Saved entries
<<<<

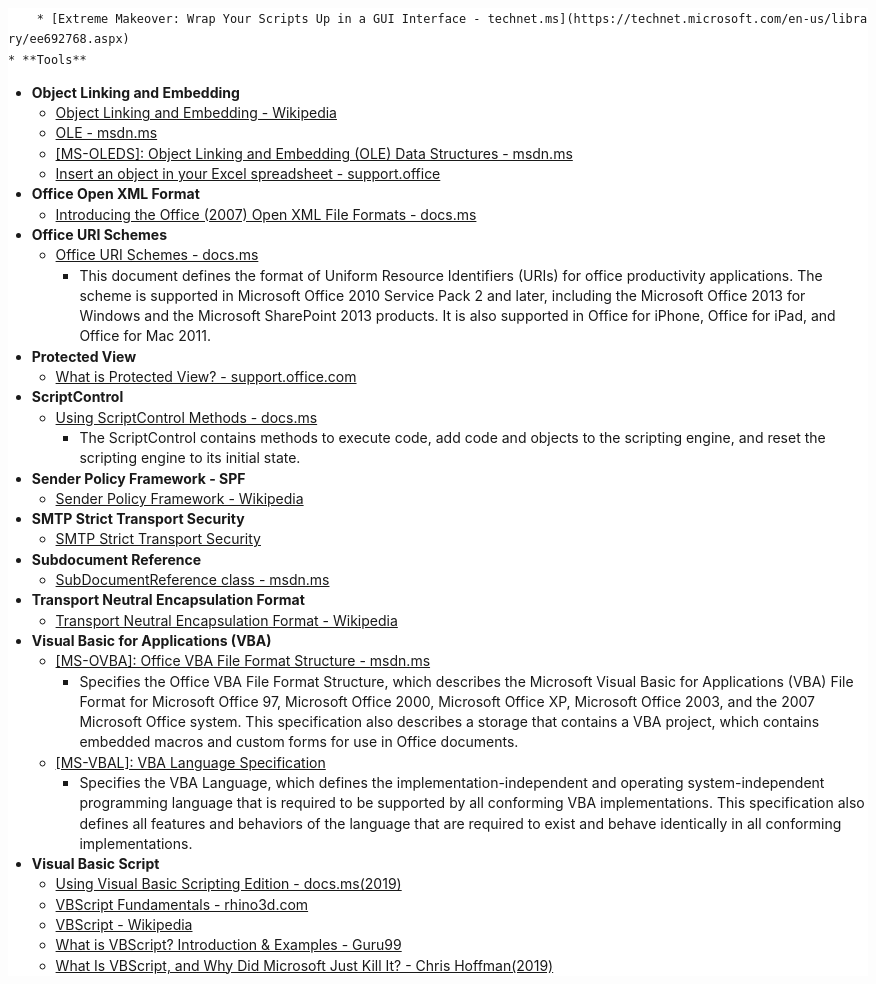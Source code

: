 		* [Extreme Makeover: Wrap Your Scripts Up in a GUI Interface - technet.ms](https://technet.microsoft.com/en-us/library/ee692768.aspx)
	* **Tools**
* **Object Linking and Embedding**<a name="dole"></a>
	* [Object Linking and Embedding - Wikipedia](https://en.wikipedia.org/wiki/Object_Linking_and_Embedding)
	* [OLE - msdn.ms](https://msdn.microsoft.com/en-us/library/df267wkc.aspx)
	* [[MS-OLEDS]: Object Linking and Embedding (OLE) Data Structures - msdn.ms](https://msdn.microsoft.com/en-us/library/dd942265.aspx)
	* [Insert an object in your Excel spreadsheet - support.office](https://support.office.com/en-us/article/Insert-an-object-in-your-Excel-spreadsheet-e73867b2-2988-4116-8d85-f5769ea435ba)
* **Office Open XML Format**<a name="doxml"></a>
	* [Introducing the Office (2007) Open XML File Formats - docs.ms](https://docs.microsoft.com/en-us/previous-versions/office/developer/office-2007/aa338205(v=office.12)#office2007aboutnewfileformat_structureoftheofficexmlformats)
* **Office URI Schemes**<a name="douri"></a>
	* [Office URI Schemes - docs.ms](https://docs.microsoft.com/en-us/office/client-developer/office-uri-schemes)
		* This document defines the format of Uniform Resource Identifiers (URIs) for office productivity applications. The scheme is supported in Microsoft Office 2010 Service Pack 2 and later, including the Microsoft Office 2013 for Windows and the Microsoft SharePoint 2013 products. It is also supported in Office for iPhone, Office for iPad, and Office for Mac 2011.
* **Protected View**<a name="dpv"></a>
	* [What is Protected View? - support.office.com](https://support.office.com/en-us/article/What-is-Protected-View-d6f09ac7-e6b9-4495-8e43-2bbcdbcb6653)
* **ScriptControl**<a name="dsc"></a>
	* [Using ScriptControl Methods - docs.ms](https://docs.microsoft.com/en-us/previous-versions/visualstudio/visual-studio-6.0/aa227637(v=vs.60))
		* The ScriptControl contains methods to execute code, add code and objects to the scripting engine, and reset the scripting engine to its initial state.
* **Sender Policy Framework - SPF**<a name="dspf"></a>
	* [Sender Policy Framework - Wikipedia](https://en.wikipedia.org/wiki/Sender_Policy_Framework)
* **SMTP Strict Transport Security** 
	* [SMTP Strict Transport Security](https://lwn.net/Articles/684462/)
* **Subdocument Reference**<a name="sdf"></a>
	* [SubDocumentReference class - msdn.ms](https://msdn.microsoft.com/en-us/library/office/documentformat.openxml.wordprocessing.subdocumentreference.aspx?cs-save-lang=1&cs-lang=vb#Syntax)
* **Transport Neutral Encapsulation Format**<a name="dsr"></a>
	* [Transport Neutral Encapsulation Format - Wikipedia](https://en.wikipedia.org/wiki/Transport_Neutral_Encapsulation_Format)
* **Visual Basic for Applications (VBA)**<a name="dvba"></a>
	* [[MS-OVBA]: Office VBA File Format Structure - msdn.ms](https://msdn.microsoft.com/en-us/library/cc313094(v=office.12).aspx)
		* Specifies the Office VBA File Format Structure, which describes the Microsoft Visual Basic for Applications (VBA) File Format for Microsoft Office 97, Microsoft Office 2000, Microsoft Office XP, Microsoft Office 2003, and the 2007 Microsoft Office system. This specification also describes a storage that contains a VBA project, which contains embedded macros and custom forms for use in Office documents.
	* [[MS-VBAL]: VBA Language Specification](https://msdn.microsoft.com/en-us/library/dd361851.aspx)
		* Specifies the VBA Language, which defines the implementation-independent and operating system-independent programming language that is required to be supported by all conforming VBA implementations. This specification also defines all features and behaviors of the language that are required to exist and behave identically in all conforming implementations.
* **Visual Basic Script**
	* [Using Visual Basic Scripting Edition - docs.ms(2019)](https://web.archive.org/web/20200713180024/https://docs.microsoft.com/en-us/office/vba/outlook/how-to/using-visual-basic-to-customize-outlook-forms/using-visual-basic-scripting-edition)
	* [VBScript Fundamentals - rhino3d.com](https://web.archive.org/web/20200713180137/https://developer.rhino3d.com/api/rhinoscript/vbscript_fundamentals/vbscript_fundamentals.htm)
	* [VBScript - Wikipedia](https://en.wikipedia.org/wiki/VBScript)
	* [What is VBScript? Introduction & Examples - Guru99](https://www.guru99.com/introduction-to-vbscript.html)
	* [What Is VBScript, and Why Did Microsoft Just Kill It? - Chris Hoffman(2019)](https://www.howtogeek.com/437372/what-is-vbscript-and-why-did-microsoft-just-kill-it/)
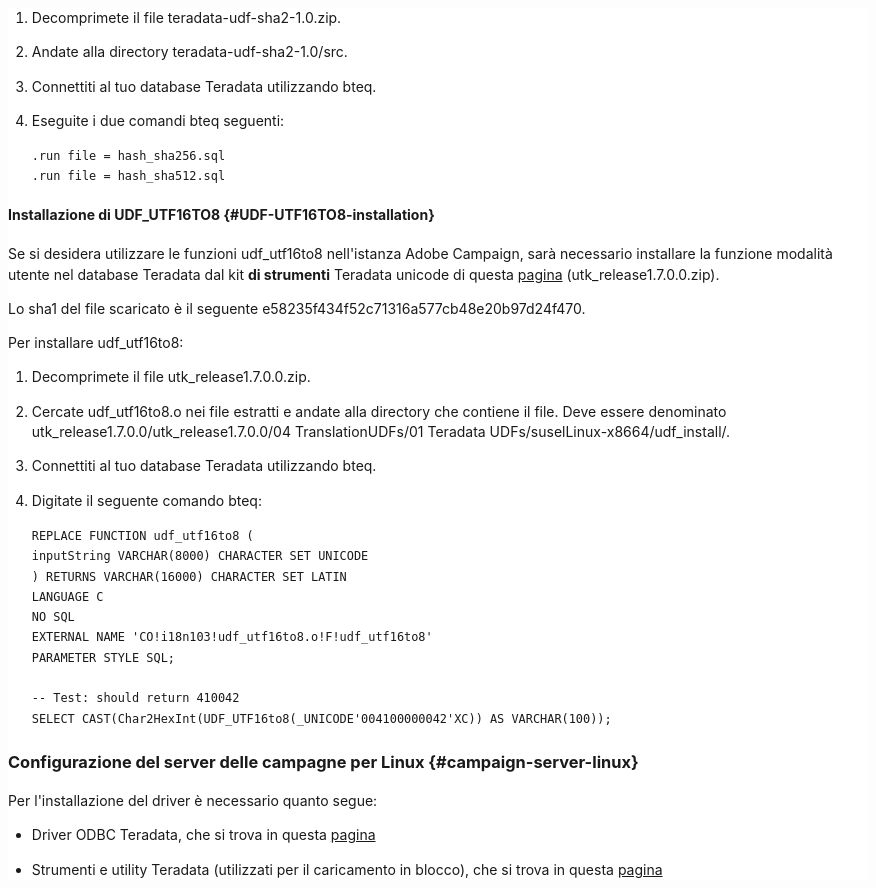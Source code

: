 1. Decomprimete il file teradata-udf-sha2-1.0.zip.

1. Andate alla directory teradata-udf-sha2-1.0/src.

1. Connettiti al tuo database Teradata utilizzando bteq.

1. Eseguite i due comandi bteq seguenti:

   ```
   .run file = hash_sha256.sql
   .run file = hash_sha512.sql
   ```

#### Installazione di UDF_UTF16TO8 {#UDF-UTF16TO8-installation}

Se si desidera utilizzare le funzioni udf_utf16to8 nell&#39;istanza  Adobe Campaign, sarà necessario installare la funzione modalità utente nel database Teradata dal kit **di strumenti** Teradata unicode di questa [pagina](https://downloads.teradata.com/download/tools/unicode-tool-kit) (utk_release1.7.0.0.zip).

Lo sha1 del file scaricato è il seguente e58235f434f52c71316a577cb48e20b97d24f470.

Per installare udf_utf16to8:

1. Decomprimete il file utk_release1.7.0.0.zip.

1. Cercate udf_utf16to8.o nei file estratti e andate alla directory che contiene il file. Deve essere denominato utk_release1.7.0.0/utk_release1.7.0.0/04 TranslationUDFs/01 Teradata UDFs/suselLinux-x8664/udf_install/.

1. Connettiti al tuo database Teradata utilizzando bteq.

1. Digitate il seguente comando bteq:

   ```
   REPLACE FUNCTION udf_utf16to8 (
   inputString VARCHAR(8000) CHARACTER SET UNICODE
   ) RETURNS VARCHAR(16000) CHARACTER SET LATIN
   LANGUAGE C
   NO SQL
   EXTERNAL NAME 'CO!i18n103!udf_utf16to8.o!F!udf_utf16to8'
   PARAMETER STYLE SQL;
   
   -- Test: should return 410042
   SELECT CAST(Char2HexInt(UDF_UTF16to8(_UNICODE'004100000042'XC)) AS VARCHAR(100));
   ```

### Configurazione del server delle campagne per Linux {#campaign-server-linux}

Per l&#39;installazione del driver è necessario quanto segue:

* Driver ODBC Teradata, che si trova in questa [pagina](https://downloads.teradata.com/download/connectivity/odbc-driver/linux)

* Strumenti e utility Teradata (utilizzati per il caricamento in blocco), che si trova in questa [pagina](https://downloads.teradata.com/download/tools/teradata-tools-and-utilities-linux-installation-package-0)
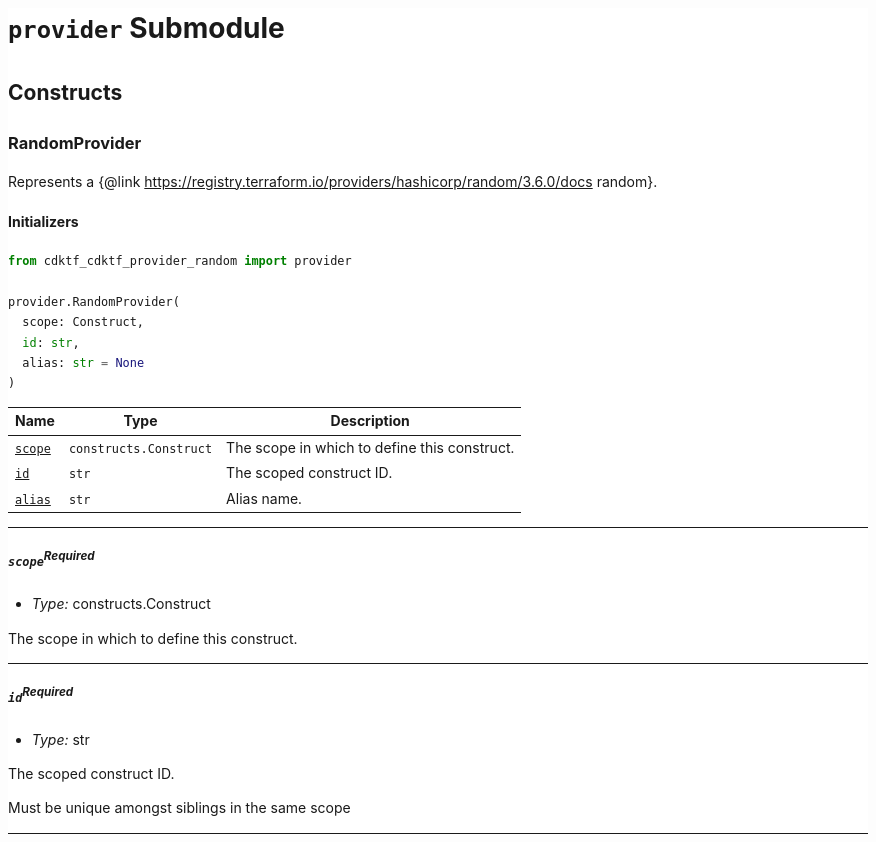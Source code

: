 # `provider` Submodule <a name="`provider` Submodule" id="@cdktf/provider-random.provider"></a>

## Constructs <a name="Constructs" id="Constructs"></a>

### RandomProvider <a name="RandomProvider" id="@cdktf/provider-random.provider.RandomProvider"></a>

Represents a {@link https://registry.terraform.io/providers/hashicorp/random/3.6.0/docs random}.

#### Initializers <a name="Initializers" id="@cdktf/provider-random.provider.RandomProvider.Initializer"></a>

```python
from cdktf_cdktf_provider_random import provider

provider.RandomProvider(
  scope: Construct,
  id: str,
  alias: str = None
)
```

| **Name** | **Type** | **Description** |
| --- | --- | --- |
| <code><a href="#@cdktf/provider-random.provider.RandomProvider.Initializer.parameter.scope">scope</a></code> | <code>constructs.Construct</code> | The scope in which to define this construct. |
| <code><a href="#@cdktf/provider-random.provider.RandomProvider.Initializer.parameter.id">id</a></code> | <code>str</code> | The scoped construct ID. |
| <code><a href="#@cdktf/provider-random.provider.RandomProvider.Initializer.parameter.alias">alias</a></code> | <code>str</code> | Alias name. |

---

##### `scope`<sup>Required</sup> <a name="scope" id="@cdktf/provider-random.provider.RandomProvider.Initializer.parameter.scope"></a>

- *Type:* constructs.Construct

The scope in which to define this construct.

---

##### `id`<sup>Required</sup> <a name="id" id="@cdktf/provider-random.provider.RandomProvider.Initializer.parameter.id"></a>

- *Type:* str

The scoped construct ID.

Must be unique amongst siblings in the same scope

---
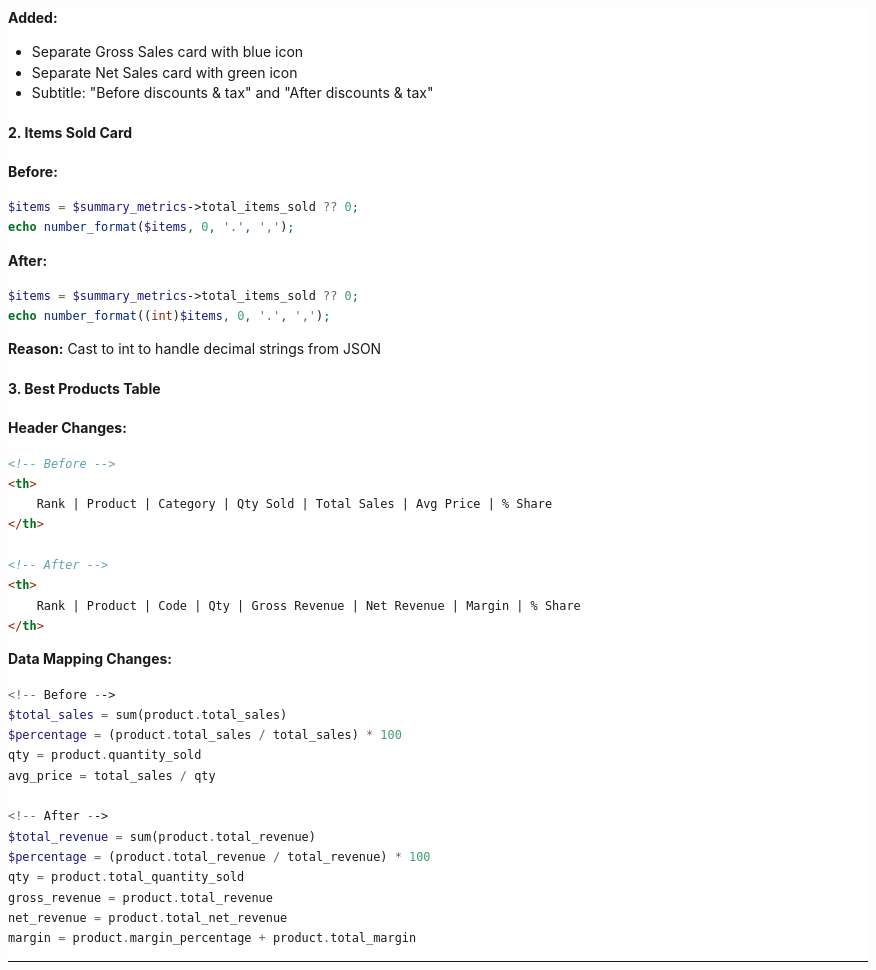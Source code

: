 **Added:**

- Separate Gross Sales card with blue icon
- Separate Net Sales card with green icon
- Subtitle: "Before discounts & tax" and "After discounts & tax"

#### 2. Items Sold Card

**Before:**

```php
$items = $summary_metrics->total_items_sold ?? 0;
echo number_format($items, 0, '.', ',');
```

**After:**

```php
$items = $summary_metrics->total_items_sold ?? 0;
echo number_format((int)$items, 0, '.', ',');
```

**Reason:** Cast to int to handle decimal strings from JSON

#### 3. Best Products Table

**Header Changes:**

```html
<!-- Before -->
<th>
	Rank | Product | Category | Qty Sold | Total Sales | Avg Price | % Share
</th>

<!-- After -->
<th>
	Rank | Product | Code | Qty | Gross Revenue | Net Revenue | Margin | % Share
</th>
```

**Data Mapping Changes:**

```php
<!-- Before -->
$total_sales = sum(product.total_sales)
$percentage = (product.total_sales / total_sales) * 100
qty = product.quantity_sold
avg_price = total_sales / qty

<!-- After -->
$total_revenue = sum(product.total_revenue)
$percentage = (product.total_revenue / total_revenue) * 100
qty = product.total_quantity_sold
gross_revenue = product.total_revenue
net_revenue = product.total_net_revenue
margin = product.margin_percentage + product.total_margin
```

---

>>>>

Task brief: Filter the records above for the string "Changes" and copy each matching line.

Written response:
**Header Changes:**
**Data Mapping Changes:**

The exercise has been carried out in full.